The Mossad, to which responsibility for running Cohen had passed from Military Intelligence, wasn’t enthusiastic about the suggestion of eliminate the Nazi in Damascus. Its top brass “would not let their prize asset in Damascus risk himself with a reckless assassination of dubious value,” Orbach writes. The message Cohen received was unequivocal: “refrain at all costs from any action regarding R. [Rademacher] that may foil your main task. Maintain your interest in R. and send us more information about him.” Subsequently a blunter message was received: “Leave him alone and focus on your main task.”


Orbach thinks that Cohen’s handlers in Tel Aviv made a serious mistake by not instructing him from the start to keep away from Nazis. “For a spy such as Cohen with such a brittle cover story, the attempt to approach such people (and certainly to plot their assassination) was sheer madness,” Orbach contends in his book.

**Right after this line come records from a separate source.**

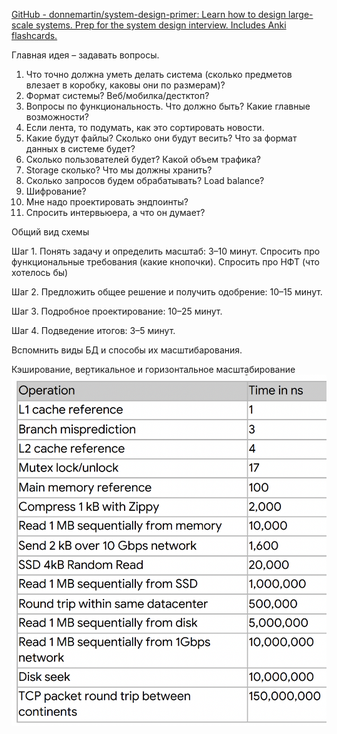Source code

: [GitHub - donnemartin/system-design-primer: Learn how to design large-scale systems. Prep for the system design interview. Includes Anki flashcards.](https://github.com/donnemartin/system-design-primer)

Главная идея – задавать вопросы.
1.  Что точно должна уметь делать система (сколько предметов влезает в коробку, каковы они по размерам)?
2. Формат системы? Веб/мобилка/дестктоп?
3. Вопросы по функциональность. Что должно быть? Какие главные возможности?
4. Если лента, то подумать, как это сортировать новости.
5. Какие будут файлы? Сколько они будут весить? Что за формат данных в системе будет?
6. Сколько пользователей будет? Какой объем трафика? 
7. Storage сколько? Что мы должны хранить?
8. Сколько запросов будем обрабатывать? Load balance?
9. Шифрование?
10. Мне надо проектировать эндпоинты?
11. Спросить интервьюера, а что он думает?

Общий вид схемы

Шаг 1. Понять задачу и определить масштаб: 3–10 минут.  Спросить про функциональные требования (какие кнопочки). Спросить про НФТ (что хотелось бы)
  
Шаг 2. Предложить общее решение и получить одобрение: 10–15 минут.  
  
Шаг 3. Подробное проектирование: 10–25 минут.  
  
Шаг 4. Подведение итогов: 3–5 минут.

Вспомнить виды БД и способы их масштибарования.

Кэширование, вертикальное и горизонтальное масштабирование
![](Pasted%20image%2020230410181733.png)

Not long after their meeting, Rademacher was arrested by Syrian security agents and accused of being a spy. Subsequently he was deported to West Germany. Is that the reason that Cohen’s real identity was revealed? “As we know, there are a great many arguments about why and how Eli Cohen was caught. Instead of continuing to poke around in that little corner, I expand the canvas and show how Cohen’s story was intertwined with the story of the Nazis and the German espionage networks in Damascus, and with his attempts – clumsy and dangerous – to hunt down Nazis,” Orbach told Haaretz.


The relations between Syria and the West deteriorated, he explains, and Damascus started to tilt increasingly toward the Soviet Union. “Syria became fed up with the array of German double agents and crushed the different espionage networks that were based on former Nazis,” Orbach says.


“Against this background of spy hysteria, the Syrians suddenly took seriously one of Eli Cohen’s neighbors, a retiree of the security services, who informed on him after expressing suspicions all along, as well as an alert posted by the Indian Embassy to the effect that someone was interfering with their transmissions. That, in my opinion, was the background to the request for aid from the Soviet Union in locating the source of the transmissions, which in the end led to the arrest of Eli Cohen.